The indictment also charges the defendants with one count of possession of a firearm in furtherance of a crime of violence and one count of being a
felon in possession of a firearm. Allegedly, the defendants, both felons, used a nine-millimeter pistol during the robbery in an effort to threaten employees into providing them with cash.

According to a law enforcement affidavit filed in this case, the two men entered the coffee
shop shortly before closing. Moore purportedly pulled a gun and told the two employees to open
the cash drawer and then get down on the ground. After one of the employees put cash in a bag,
Moore reportedly hit her in the head with the butt of the gun and threatened to shoot her after she
indicated there was no additional money in the store. The second employee explained that there
was a safe in the office, which was eventually opened and emptied. After that, Harris allegedly
tied up the two employees, and then one of the robbers reportedly kicked one employee in the
neck and "stomped" the other in the head.

Following the robbery, Harris and Moore reportedly ran from the coffee shop in opposite
directions. Law enforcement, responding to the robbery, spotted Moore, who initially ignored
orders to stop. He ultimately surrendered himself, however, and was arrested. Police found a
nine-millimeter pistol and a bag of cash along the path he took to flee. Officers also pursued and
captured Harris and then found a sweatshirt and a pair of gloves near a dumpster along his route.
That clothing matched what had been worn by one of the robbers. Both men remain in custody.

Harris and Moore have long criminal histories.
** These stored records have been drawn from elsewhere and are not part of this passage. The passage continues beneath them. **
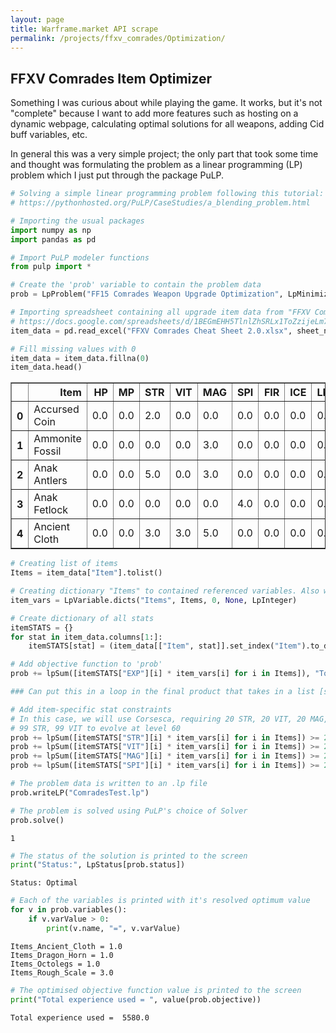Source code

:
 ```yaml
---
layout: page
title: Warframe.market API scrape
permalink: /projects/ffxv_comrades/Optimization/
---
```


## FFXV Comrades Item Optimizer

Something I was curious about while playing the game. It works, but it's not "complete" because I want to add more features such as hosting on a dynamic webpage, calculating optimal solutions for all weapons, adding Cid buff variables, etc.

In general this was a very simple project; the only part that took some time and thought was formulating the problem as a linear programming (LP) problem which I just put through the package PuLP.


```python
# Solving a simple linear programming problem following this tutorial:
# https://pythonhosted.org/PuLP/CaseStudies/a_blending_problem.html

# Importing the usual packages
import numpy as np
import pandas as pd

# Import PuLP modeler functions
from pulp import *
```


```python
# Create the 'prob' variable to contain the problem data
prob = LpProblem("FF15 Comrades Weapon Upgrade Optimization", LpMinimize)
```


```python
# Importing spreadsheet containing all upgrade item data from "FFXV Comrades Cheat Sheet 2.0"
# https://docs.google.com/spreadsheets/d/1BEGmEHH5TlnlZhSRLx1ToZzijeLm7--jB_QafNSSBCk/edit
item_data = pd.read_excel("FFXV Comrades Cheat Sheet 2.0.xlsx", sheet_name = "Items", header = 0, usecols = "B:N")

# Fill missing values with 0
item_data = item_data.fillna(0)
item_data.head()
```




<div>
<style scoped>
    .dataframe tbody tr th:only-of-type {
        vertical-align: middle;
    }

    .dataframe tbody tr th {
        vertical-align: top;
    }

    .dataframe thead th {
        text-align: right;
    }
</style>
<table border="1" class="dataframe">
  <thead>
    <tr style="text-align: right;">
      <th></th>
      <th>Item</th>
      <th>HP</th>
      <th>MP</th>
      <th>STR</th>
      <th>VIT</th>
      <th>MAG</th>
      <th>SPI</th>
      <th>FIR</th>
      <th>ICE</th>
      <th>LNG</th>
      <th>DRK</th>
      <th>SHT</th>
      <th>EXP</th>
    </tr>
  </thead>
  <tbody>
    <tr>
      <th>0</th>
      <td>Accursed Coin</td>
      <td>0.0</td>
      <td>0.0</td>
      <td>2.0</td>
      <td>0.0</td>
      <td>0.0</td>
      <td>0.0</td>
      <td>0.0</td>
      <td>0.0</td>
      <td>0.0</td>
      <td>0.02</td>
      <td>0.0</td>
      <td>490</td>
    </tr>
    <tr>
      <th>1</th>
      <td>Ammonite Fossil</td>
      <td>0.0</td>
      <td>0.0</td>
      <td>0.0</td>
      <td>0.0</td>
      <td>3.0</td>
      <td>0.0</td>
      <td>0.0</td>
      <td>0.0</td>
      <td>0.0</td>
      <td>0.00</td>
      <td>0.0</td>
      <td>450</td>
    </tr>
    <tr>
      <th>2</th>
      <td>Anak Antlers</td>
      <td>0.0</td>
      <td>0.0</td>
      <td>5.0</td>
      <td>0.0</td>
      <td>3.0</td>
      <td>0.0</td>
      <td>0.0</td>
      <td>0.0</td>
      <td>0.0</td>
      <td>0.00</td>
      <td>0.0</td>
      <td>890</td>
    </tr>
    <tr>
      <th>3</th>
      <td>Anak Fetlock</td>
      <td>0.0</td>
      <td>0.0</td>
      <td>0.0</td>
      <td>0.0</td>
      <td>0.0</td>
      <td>4.0</td>
      <td>0.0</td>
      <td>0.0</td>
      <td>0.0</td>
      <td>0.00</td>
      <td>0.0</td>
      <td>550</td>
    </tr>
    <tr>
      <th>4</th>
      <td>Ancient Cloth</td>
      <td>0.0</td>
      <td>0.0</td>
      <td>3.0</td>
      <td>3.0</td>
      <td>5.0</td>
      <td>0.0</td>
      <td>0.0</td>
      <td>0.0</td>
      <td>0.0</td>
      <td>0.00</td>
      <td>0.0</td>
      <td>860</td>
    </tr>
  </tbody>
</table>
</div>




```python
# Creating list of items
Items = item_data["Item"].tolist()

# Creating dictionary "Items" to contained referenced variables. Also we can only have integer amounts of items used.
item_vars = LpVariable.dicts("Items", Items, 0, None, LpInteger)
```


```python
# Create dictionary of all stats
itemSTATS = {}
for stat in item_data.columns[1:]:
    itemSTATS[stat] = (item_data[["Item", stat]].set_index("Item").to_dict()[stat])
```


```python
# Add objective function to 'prob'
prob += lpSum([itemSTATS["EXP"][i] * item_vars[i] for i in Items]), "Total experience used"
```


```python
### Can put this in a loop in the final product that takes in a list [str, vit, ..., sht, exp]

# Add item-specific stat constraints
# In this case, we will use Corsesca, requiring 20 STR, 20 VIT, 20 MAG, 20 SPI to evolve at level 30 &
# 99 STR, 99 VIT to evolve at level 60
prob += lpSum([itemSTATS["STR"][i] * item_vars[i] for i in Items]) >= 20.0, "StrengthRequirement"
prob += lpSum([itemSTATS["VIT"][i] * item_vars[i] for i in Items]) >= 20.0, "VitalityRequirement"
prob += lpSum([itemSTATS["MAG"][i] * item_vars[i] for i in Items]) >= 20.0, "MagicRequirement"
prob += lpSum([itemSTATS["SPI"][i] * item_vars[i] for i in Items]) >= 20.0, "SpiritRequirement"
```


```python
# The problem data is written to an .lp file
prob.writeLP("ComradesTest.lp")
```


```python
# The problem is solved using PuLP's choice of Solver
prob.solve()
```




    1




```python
# The status of the solution is printed to the screen
print("Status:", LpStatus[prob.status])
```

    Status: Optimal
    


```python
# Each of the variables is printed with it's resolved optimum value
for v in prob.variables():
    if v.varValue > 0:
        print(v.name, "=", v.varValue)
```

    Items_Ancient_Cloth = 1.0
    Items_Dragon_Horn = 1.0
    Items_Octolegs = 1.0
    Items_Rough_Scale = 3.0
    


```python
# The optimised objective function value is printed to the screen
print("Total experience used = ", value(prob.objective))
```

    Total experience used =  5580.0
Their prior felony convictions include first degree
assault and aggravated robbery in Washington County in 1994. Harris also was convicted
of aggravated robbery in Anoka and Dakota counties in 1990 and third-degree burglary in
Dakota County in 2010. Moore also was convicted in Ramsey County of second-degree assault
in 1983, third-degree criminal sexual conduct in 1986, and drugs-prohibited acts in 1989.
Since at least three of each man's prior offenses are violent crimes, they are now subject to
the federal armed career criminal statute. That statute mandates a 15-year minimum prison
sentence if convicted of the felon in possession charge now levied against them. The charge
carries a potential maximum penalty of life in prison. If convicted of robbery or use of a firearm
in relation to a robbery, each man faces a mandatory life sentence based on his criminal record.
All sentences will be determined by a federal district court judge.
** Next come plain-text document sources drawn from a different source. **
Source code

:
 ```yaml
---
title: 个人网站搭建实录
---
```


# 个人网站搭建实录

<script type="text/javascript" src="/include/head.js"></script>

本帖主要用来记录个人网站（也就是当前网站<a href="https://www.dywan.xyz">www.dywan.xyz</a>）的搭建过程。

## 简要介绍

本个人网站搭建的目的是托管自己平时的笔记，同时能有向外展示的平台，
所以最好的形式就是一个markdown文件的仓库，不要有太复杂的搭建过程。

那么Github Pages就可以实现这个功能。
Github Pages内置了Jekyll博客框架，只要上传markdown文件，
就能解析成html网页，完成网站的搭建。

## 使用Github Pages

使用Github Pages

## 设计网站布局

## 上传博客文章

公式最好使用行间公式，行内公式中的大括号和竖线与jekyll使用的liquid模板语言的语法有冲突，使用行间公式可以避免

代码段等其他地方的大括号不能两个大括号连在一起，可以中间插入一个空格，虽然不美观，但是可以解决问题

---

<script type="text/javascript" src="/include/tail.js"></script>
The Hobbs Act, passed by Congress in 1946, allows federal prosecutors to prosecute violent
habitual criminals who commit armed robbery in places of business involved in interstate
commerce. Federal prosecution of these cases are sometimes beneficial since the penalties are
often tougher than they would be in State court. Furthermore, because the federal system has no
parole, those who receive federal sentences serve virtually the entire time imposed.

This case is the result of an investigation by the Minneapolis Police Department and the
United States Bureau of Alcohol, Tobacco, Firearms and Explosives. It is being prosecuted by
Assistant U.S. Attorneys Julie E. Allyn and Steven L. Schleicher.